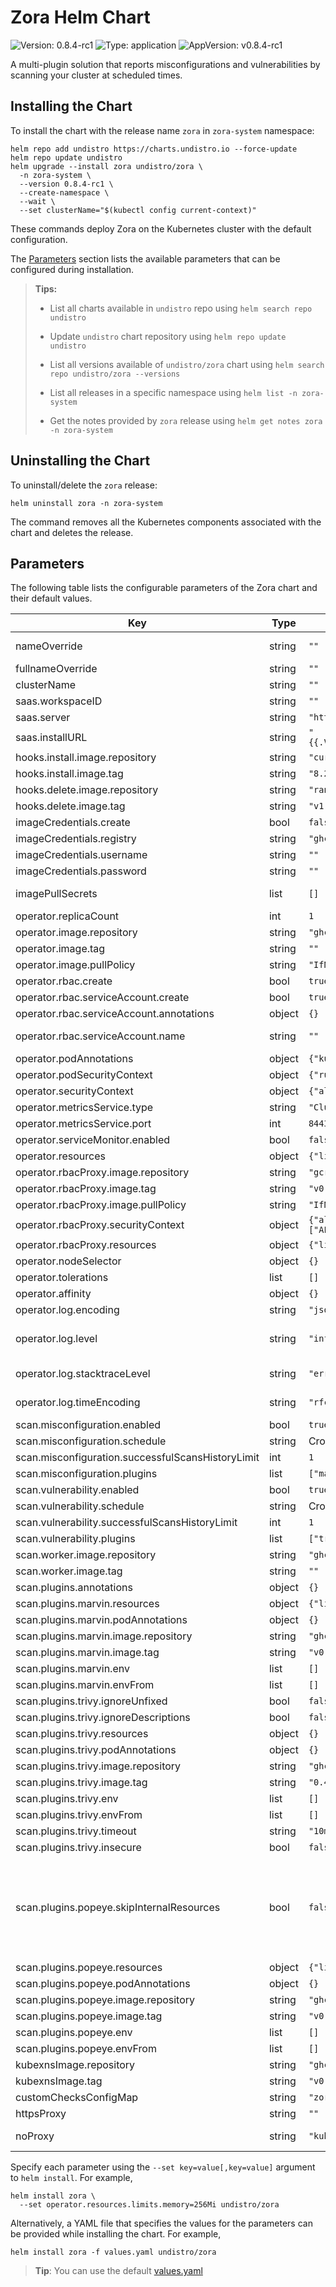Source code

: # Zora Helm Chart

![Version: 0.8.4-rc1](https://img.shields.io/badge/Version-0.8.4--rc1-informational?style=flat-square&color=3CA9DD) ![Type: application](https://img.shields.io/badge/Type-application-informational?style=flat-square&color=3CA9DD) ![AppVersion: v0.8.4-rc1](https://img.shields.io/badge/AppVersion-v0.8.4--rc1-informational?style=flat-square&color=3CA9DD)

A multi-plugin solution that reports misconfigurations and vulnerabilities by scanning your cluster at scheduled times.

## Installing the Chart

To install the chart with the release name `zora` in `zora-system` namespace:

```console
helm repo add undistro https://charts.undistro.io --force-update
helm repo update undistro
helm upgrade --install zora undistro/zora \
  -n zora-system \
  --version 0.8.4-rc1 \
  --create-namespace \
  --wait \
  --set clusterName="$(kubectl config current-context)"
```

These commands deploy Zora on the Kubernetes cluster with the default configuration.

The [Parameters](#parameters) section lists the available parameters that can be configured during installation.

> **Tips:**
>
> - List all charts available in `undistro` repo using `helm search repo undistro`
>
> - Update `undistro` chart repository using `helm repo update undistro`
>
> - List all versions available of `undistro/zora` chart using `helm search repo undistro/zora --versions`
>
> - List all releases in a specific namespace using `helm list -n zora-system`
>
> - Get the notes provided by `zora` release using `helm get notes zora -n zora-system`

## Uninstalling the Chart

To uninstall/delete the `zora` release:

```console
helm uninstall zora -n zora-system
```

The command removes all the Kubernetes components associated with the chart and deletes the release.

## Parameters

The following table lists the configurable parameters of the Zora chart and their default values.

| Key | Type | Default | Description |
|-----|------|---------|-------------|
| nameOverride | string | `""` | String to partially override fullname template with a string (will prepend the release name) |
| fullnameOverride | string | `""` | String to fully override fullname template with a string |
| clusterName | string | `""` | Cluster name. Should be set by `kubectl config current-context`. |
| saas.workspaceID | string | `""` | Your SaaS workspace ID |
| saas.server | string | `"https://zora-dashboard.undistro.io"` | SaaS server URL |
| saas.installURL | string | `"{{.Values.saas.server}}/zora/api/v1alpha1/workspaces/{{.Values.saas.workspaceID}}/helmreleases"` | SaaS URL template to notify installation |
| hooks.install.image.repository | string | `"curlimages/curl"` | Install hook image repository |
| hooks.install.image.tag | string | `"8.2.1"` | Install hook image tag |
| hooks.delete.image.repository | string | `"rancher/kubectl"` | Delete hook image repository |
| hooks.delete.image.tag | string | `"v1.28.2"` | Delete hook image tag |
| imageCredentials.create | bool | `false` | Specifies whether the secret should be created by providing credentials |
| imageCredentials.registry | string | `"ghcr.io"` | Docker registry host |
| imageCredentials.username | string | `""` | Docker registry username |
| imageCredentials.password | string | `""` | Docker registry password |
| imagePullSecrets | list | `[]` | Specify docker-registry secret names as an array to be used when `imageCredentials.create` is false |
| operator.replicaCount | int | `1` | Number of replicas desired of Zora operator |
| operator.image.repository | string | `"ghcr.io/undistro/zora/operator"` | Zora operator image repository |
| operator.image.tag | string | `""` | Overrides the image tag whose default is the chart appVersion |
| operator.image.pullPolicy | string | `"IfNotPresent"` | Image pull policy |
| operator.rbac.create | bool | `true` | Specifies whether ClusterRoles and ClusterRoleBindings should be created |
| operator.rbac.serviceAccount.create | bool | `true` | Specifies whether a service account should be created |
| operator.rbac.serviceAccount.annotations | object | `{}` | Annotations to be added to service account |
| operator.rbac.serviceAccount.name | string | `""` | The name of the service account to use. If not set and create is true, a name is generated using the fullname template |
| operator.podAnnotations | object | `{"kubectl.kubernetes.io/default-container":"manager"}` | Annotations to be added to pods |
| operator.podSecurityContext | object | `{"runAsNonRoot":true}` | [Security Context](https://kubernetes.io/docs/tasks/configure-pod-container/security-context) to add to the pod |
| operator.securityContext | object | `{"allowPrivilegeEscalation":false,"readOnlyRootFilesystem":true}` | [Security Context](https://kubernetes.io/docs/tasks/configure-pod-container/security-context) to add to `manager` container |
| operator.metricsService.type | string | `"ClusterIP"` | Type of metrics service |
| operator.metricsService.port | int | `8443` | Port of metrics service |
| operator.serviceMonitor.enabled | bool | `false` | Specifies whether a Prometheus `ServiceMonitor` should be enabled |
| operator.resources | object | `{"limits":{"cpu":"500m","memory":"128Mi"},"requests":{"cpu":"10m","memory":"64Mi"}}` | [Resources](https://kubernetes.io/docs/concepts/configuration/manage-resources-containers) to add to `manager` container |
| operator.rbacProxy.image.repository | string | `"gcr.io/kubebuilder/kube-rbac-proxy"` | `kube-rbac-proxy` image repository |
| operator.rbacProxy.image.tag | string | `"v0.15.0"` | `kube-rbac-proxy` image tag |
| operator.rbacProxy.image.pullPolicy | string | `"IfNotPresent"` | Image pull policy |
| operator.rbacProxy.securityContext | object | `{"allowPrivilegeEscalation":false,"capabilities":{"drop":["ALL"]},"readOnlyRootFilesystem":true}` | [Security Context](https://kubernetes.io/docs/tasks/configure-pod-container/security-context) to add to `kube-rbac-proxy` container |
| operator.rbacProxy.resources | object | `{"limits":{"cpu":"500m","memory":"128Mi"},"requests":{"cpu":"5m","memory":"64Mi"}}` | [Resources](https://kubernetes.io/docs/concepts/configuration/manage-resources-containers) to add to `kube-rbac-proxy` container |
| operator.nodeSelector | object | `{}` | [Node selection](https://kubernetes.io/docs/concepts/scheduling-eviction/assign-pod-node) to constrain a Pod to only be able to run on particular Node(s) |
| operator.tolerations | list | `[]` | [Tolerations](https://kubernetes.io/docs/concepts/scheduling-eviction/taint-and-toleration) for pod assignment |
| operator.affinity | object | `{}` | Map of node/pod [affinities](https://kubernetes.io/docs/concepts/scheduling-eviction/taint-and-toleration) |
| operator.log.encoding | string | `"json"` | Log encoding (one of 'json' or 'console') |
| operator.log.level | string | `"info"` | Log level to configure the verbosity of logging. Can be one of 'debug', 'info', 'error', or any integer value > 0 which corresponds to custom debug levels of increasing verbosity |
| operator.log.stacktraceLevel | string | `"error"` | Log level at and above which stacktraces are captured (one of 'info', 'error' or 'panic') |
| operator.log.timeEncoding | string | `"rfc3339"` | Log time encoding (one of 'epoch', 'millis', 'nano', 'iso8601', 'rfc3339' or 'rfc3339nano') |
| scan.misconfiguration.enabled | bool | `true` | Specifies whether misconfiguration scan is enabled |
| scan.misconfiguration.schedule | string | Cron expression for every hour at the current minute + 5 minutes | Cluster scan schedule in Cron format for misconfiguration scan |
| scan.misconfiguration.successfulScansHistoryLimit | int | `1` | The number of successful finished scans and their issues to retain. |
| scan.misconfiguration.plugins | list | `["marvin","popeye"]` | Misconfiguration scanners plugins |
| scan.vulnerability.enabled | bool | `true` | Specifies whether vulnerability scan is enabled |
| scan.vulnerability.schedule | string | Cron expression for every day at the current hour and minute + 5 minutes | Cluster scan schedule in Cron format for vulnerability scan |
| scan.vulnerability.successfulScansHistoryLimit | int | `1` | The number of successful finished scans and their issues to retain. |
| scan.vulnerability.plugins | list | `["trivy"]` | Vulnerability scanners plugins |
| scan.worker.image.repository | string | `"ghcr.io/undistro/zora/worker"` | worker image repository |
| scan.worker.image.tag | string | `""` | Overrides the image tag whose default is the chart appVersion |
| scan.plugins.annotations | object | `{}` | Annotations added to the plugin service account |
| scan.plugins.marvin.resources | object | `{"limits":{"cpu":"500m","memory":"500Mi"},"requests":{"cpu":"250m","memory":"256Mi"}}` | [Resources](https://kubernetes.io/docs/concepts/configuration/manage-resources-containers) to add to `marvin` container |
| scan.plugins.marvin.podAnnotations | object | `{}` | Annotations added to the marvin pods |
| scan.plugins.marvin.image.repository | string | `"ghcr.io/undistro/marvin"` | marvin plugin image repository |
| scan.plugins.marvin.image.tag | string | `"v0.2.1"` | marvin plugin image tag |
| scan.plugins.marvin.env | list | `[]` | List of environment variables to set in marvin container. |
| scan.plugins.marvin.envFrom | list | `[]` | List of sources to populate environment variables in marvin container. |
| scan.plugins.trivy.ignoreUnfixed | bool | `false` | Specifies whether only fixed vulnerabilities should be reported |
| scan.plugins.trivy.ignoreDescriptions | bool | `false` | Specifies whether vulnerability descriptions should be ignored |
| scan.plugins.trivy.resources | object | `{}` | [Resources](https://kubernetes.io/docs/concepts/configuration/manage-resources-containers) to add to `trivy` container |
| scan.plugins.trivy.podAnnotations | object | `{}` | Annotations added to the trivy pods |
| scan.plugins.trivy.image.repository | string | `"ghcr.io/aquasecurity/trivy"` | trivy plugin image repository |
| scan.plugins.trivy.image.tag | string | `"0.49.1"` | trivy plugin image tag |
| scan.plugins.trivy.env | list | `[]` | List of environment variables to set in trivy container. |
| scan.plugins.trivy.envFrom | list | `[]` | List of sources to populate environment variables in trivy container. |
| scan.plugins.trivy.timeout | string | `"10m"` | Trivy timeout |
| scan.plugins.trivy.insecure | bool | `false` | Allow insecure server connections for Trivy |
| scan.plugins.popeye.skipInternalResources | bool | `false` | Specifies whether the following resources should be skipped by `popeye` scans. 1. resources from `kube-system`, `kube-public` and `kube-node-lease` namespaces; 2. kubernetes system reserved RBAC (prefixed with `system:`); 3. `kube-root-ca.crt` configmaps; 4. `default` namespace; 5. `default` serviceaccounts; 6. Helm secrets (prefixed with `sh.helm.release`); 7. Zora components. See `popeye` configuration file that is used for this case: https://github.com/undistro/zora/blob/main/charts/zora/templates/plugins/popeye-config.yaml |
| scan.plugins.popeye.resources | object | `{"limits":{"cpu":"500m","memory":"500Mi"},"requests":{"cpu":"250m","memory":"256Mi"}}` | [Resources](https://kubernetes.io/docs/concepts/configuration/manage-resources-containers) to add to `popeye` container |
| scan.plugins.popeye.podAnnotations | object | `{}` | Annotations added to the popeye pods |
| scan.plugins.popeye.image.repository | string | `"ghcr.io/undistro/popeye"` | popeye plugin image repository |
| scan.plugins.popeye.image.tag | string | `"v0.11.3"` | popeye plugin image tag |
| scan.plugins.popeye.env | list | `[]` | List of environment variables to set in popeye container. |
| scan.plugins.popeye.envFrom | list | `[]` | List of sources to populate environment variables in popeye container. |
| kubexnsImage.repository | string | `"ghcr.io/undistro/kubexns"` | kubexns image repository |
| kubexnsImage.tag | string | `"v0.1.2"` | kubexns image tag |
| customChecksConfigMap | string | `"zora-custom-checks"` | Custom checks ConfigMap name |
| httpsProxy | string | `""` | HTTPS proxy URL |
| noProxy | string | `"kubernetes.default.svc.*,127.0.0.1,localhost"` | Comma-separated list of URL patterns to be excluded from going through the proxy |

Specify each parameter using the `--set key=value[,key=value]` argument to `helm install`. For example,

```console
helm install zora \
  --set operator.resources.limits.memory=256Mi undistro/zora
```

Alternatively, a YAML file that specifies the values for the parameters can be provided while installing the chart. For example,

```console
helm install zora -f values.yaml undistro/zora
```

> **Tip**: You can use the default [values.yaml](values.yaml)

§ §

What to work on:
The answer should consist of every line above in which "tasks" appears.

Solution to the problem:
| operator.podSecurityContext | object | `{"runAsNonRoot":true}` | [Security Context](https://kubernetes.io/docs/tasks/configure-pod-container/security-context) to add to the pod |
| operator.securityContext | object | `{"allowPrivilegeEscalation":false,"readOnlyRootFilesystem":true}` | [Security Context](https://kubernetes.io/docs/tasks/configure-pod-container/security-context) to add to `manager` container |
| operator.rbacProxy.securityContext | object | `{"allowPrivilegeEscalation":false,"capabilities":{"drop":["ALL"]},"readOnlyRootFilesystem":true}` | [Security Context](https://kubernetes.io/docs/tasks/configure-pod-container/security-context) to add to `kube-rbac-proxy` container |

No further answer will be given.